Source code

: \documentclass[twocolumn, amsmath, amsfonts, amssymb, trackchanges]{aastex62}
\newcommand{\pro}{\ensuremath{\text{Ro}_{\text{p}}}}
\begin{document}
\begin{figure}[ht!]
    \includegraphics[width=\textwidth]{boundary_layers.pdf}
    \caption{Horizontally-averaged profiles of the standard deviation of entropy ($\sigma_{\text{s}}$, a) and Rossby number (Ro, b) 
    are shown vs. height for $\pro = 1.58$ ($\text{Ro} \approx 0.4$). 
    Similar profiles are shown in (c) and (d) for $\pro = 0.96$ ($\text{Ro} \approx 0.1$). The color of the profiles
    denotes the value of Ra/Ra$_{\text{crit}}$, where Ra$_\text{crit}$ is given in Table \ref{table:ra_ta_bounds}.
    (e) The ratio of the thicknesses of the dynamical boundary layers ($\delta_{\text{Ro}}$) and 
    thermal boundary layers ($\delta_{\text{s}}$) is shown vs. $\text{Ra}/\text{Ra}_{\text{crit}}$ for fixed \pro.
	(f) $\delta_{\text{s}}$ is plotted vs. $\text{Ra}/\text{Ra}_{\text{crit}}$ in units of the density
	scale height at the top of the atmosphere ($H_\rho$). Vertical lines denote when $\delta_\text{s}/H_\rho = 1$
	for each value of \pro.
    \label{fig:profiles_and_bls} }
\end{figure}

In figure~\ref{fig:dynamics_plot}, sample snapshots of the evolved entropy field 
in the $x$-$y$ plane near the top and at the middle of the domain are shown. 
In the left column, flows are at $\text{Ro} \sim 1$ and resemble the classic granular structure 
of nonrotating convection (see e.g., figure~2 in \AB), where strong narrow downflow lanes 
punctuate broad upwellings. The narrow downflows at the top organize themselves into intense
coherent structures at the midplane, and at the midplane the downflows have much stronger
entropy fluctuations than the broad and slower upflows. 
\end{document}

########

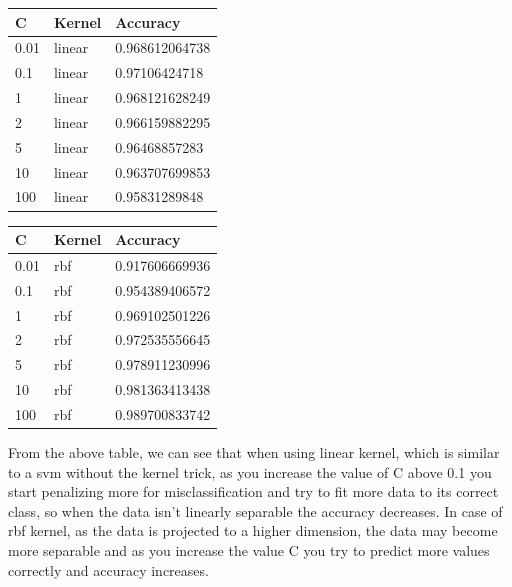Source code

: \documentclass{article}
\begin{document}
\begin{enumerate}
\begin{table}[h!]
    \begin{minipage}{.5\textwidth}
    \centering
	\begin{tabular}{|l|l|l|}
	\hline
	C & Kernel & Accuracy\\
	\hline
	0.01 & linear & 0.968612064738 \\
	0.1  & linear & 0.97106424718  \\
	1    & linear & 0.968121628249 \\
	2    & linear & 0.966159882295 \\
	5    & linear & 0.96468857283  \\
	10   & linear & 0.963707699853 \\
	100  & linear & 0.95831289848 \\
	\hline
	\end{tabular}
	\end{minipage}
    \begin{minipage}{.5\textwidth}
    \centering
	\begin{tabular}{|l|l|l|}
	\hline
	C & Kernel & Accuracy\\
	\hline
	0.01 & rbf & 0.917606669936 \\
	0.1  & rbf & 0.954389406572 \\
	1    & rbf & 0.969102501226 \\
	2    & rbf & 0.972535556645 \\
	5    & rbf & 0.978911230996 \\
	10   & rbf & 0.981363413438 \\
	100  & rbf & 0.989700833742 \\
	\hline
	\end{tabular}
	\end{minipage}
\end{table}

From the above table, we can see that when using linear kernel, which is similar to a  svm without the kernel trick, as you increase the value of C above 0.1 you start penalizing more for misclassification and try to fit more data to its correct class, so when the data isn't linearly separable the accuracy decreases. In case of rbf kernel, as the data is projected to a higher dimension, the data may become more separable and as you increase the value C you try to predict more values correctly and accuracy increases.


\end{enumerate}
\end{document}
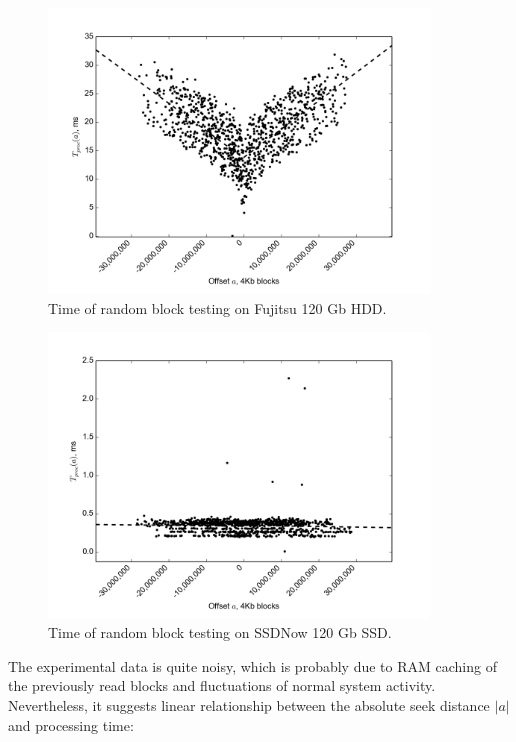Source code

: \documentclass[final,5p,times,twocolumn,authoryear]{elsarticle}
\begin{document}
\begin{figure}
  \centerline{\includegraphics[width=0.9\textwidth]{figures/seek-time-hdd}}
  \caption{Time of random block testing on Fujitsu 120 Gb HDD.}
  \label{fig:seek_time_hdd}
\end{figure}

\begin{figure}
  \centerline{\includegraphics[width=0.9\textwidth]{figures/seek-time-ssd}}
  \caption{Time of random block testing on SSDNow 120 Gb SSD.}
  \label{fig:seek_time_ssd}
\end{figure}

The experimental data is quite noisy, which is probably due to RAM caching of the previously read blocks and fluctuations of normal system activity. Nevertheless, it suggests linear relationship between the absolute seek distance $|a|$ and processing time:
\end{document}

########

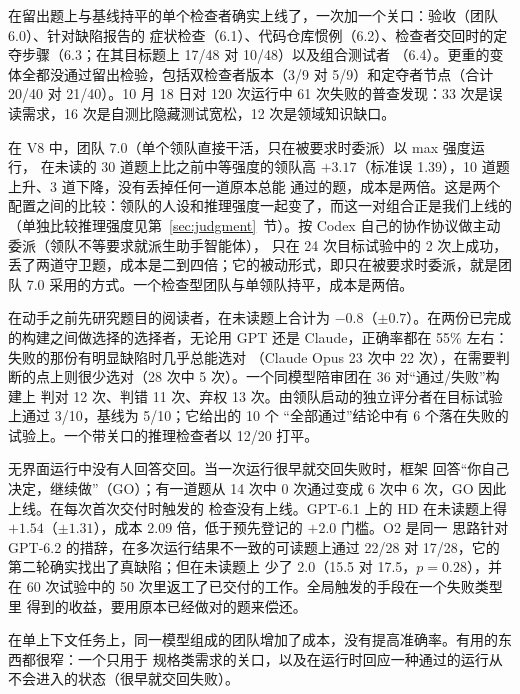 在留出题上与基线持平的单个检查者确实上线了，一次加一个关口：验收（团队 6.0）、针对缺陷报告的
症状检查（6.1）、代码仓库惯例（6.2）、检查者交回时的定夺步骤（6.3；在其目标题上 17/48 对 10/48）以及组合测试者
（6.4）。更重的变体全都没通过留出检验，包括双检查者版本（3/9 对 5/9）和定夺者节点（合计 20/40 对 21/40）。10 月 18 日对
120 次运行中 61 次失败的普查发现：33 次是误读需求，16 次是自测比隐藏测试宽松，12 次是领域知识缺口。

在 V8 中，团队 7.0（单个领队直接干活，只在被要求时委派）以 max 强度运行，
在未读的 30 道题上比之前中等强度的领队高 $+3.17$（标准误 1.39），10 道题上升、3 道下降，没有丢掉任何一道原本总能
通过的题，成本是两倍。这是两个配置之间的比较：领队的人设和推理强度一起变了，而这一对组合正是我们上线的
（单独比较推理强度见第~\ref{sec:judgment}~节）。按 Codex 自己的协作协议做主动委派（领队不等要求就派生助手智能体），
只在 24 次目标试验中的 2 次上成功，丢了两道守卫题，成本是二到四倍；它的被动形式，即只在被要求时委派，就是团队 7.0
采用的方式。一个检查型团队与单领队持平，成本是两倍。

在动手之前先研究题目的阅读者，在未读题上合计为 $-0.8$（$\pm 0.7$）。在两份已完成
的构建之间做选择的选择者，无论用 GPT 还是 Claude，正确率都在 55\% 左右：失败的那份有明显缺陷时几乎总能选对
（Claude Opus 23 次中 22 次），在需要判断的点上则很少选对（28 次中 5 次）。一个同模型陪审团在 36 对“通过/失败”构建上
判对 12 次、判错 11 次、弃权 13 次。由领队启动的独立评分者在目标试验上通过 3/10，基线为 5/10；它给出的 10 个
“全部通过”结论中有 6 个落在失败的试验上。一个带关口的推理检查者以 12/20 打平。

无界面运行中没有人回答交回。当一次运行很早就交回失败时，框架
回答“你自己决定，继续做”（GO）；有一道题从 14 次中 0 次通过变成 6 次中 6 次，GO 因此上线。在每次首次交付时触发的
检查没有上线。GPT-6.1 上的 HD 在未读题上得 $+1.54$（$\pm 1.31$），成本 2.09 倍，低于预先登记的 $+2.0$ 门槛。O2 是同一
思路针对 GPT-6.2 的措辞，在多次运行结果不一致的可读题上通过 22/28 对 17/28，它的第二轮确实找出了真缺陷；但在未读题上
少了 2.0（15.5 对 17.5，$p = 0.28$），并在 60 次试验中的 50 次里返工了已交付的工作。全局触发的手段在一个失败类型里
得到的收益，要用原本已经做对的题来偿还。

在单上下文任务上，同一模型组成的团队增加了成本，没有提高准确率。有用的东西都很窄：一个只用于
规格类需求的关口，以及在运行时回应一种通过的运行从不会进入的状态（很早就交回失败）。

########

▶ YOUR OBJECTIVE
Look at the records above. Copy every line where the string "when" occurs.

▶ SOLUTION FOR THIS EXERCISE
	scale height at the top of the atmosphere ($H_\rho$). Vertical lines denote when $\delta_\text{s}/H_\rho = 1$
From the above table, we can see that when using linear kernel, which is similar to a  svm without the kernel trick, as you increase the value of C above 0.1 you start penalizing more for misclassification and try to fit more data to its correct class, so when the data isn't linearly separable the accuracy decreases. In case of rbf kernel, as the data is projected to a higher dimension, the data may become more separable and as you increase the value C you try to predict more values correctly and accuracy increases.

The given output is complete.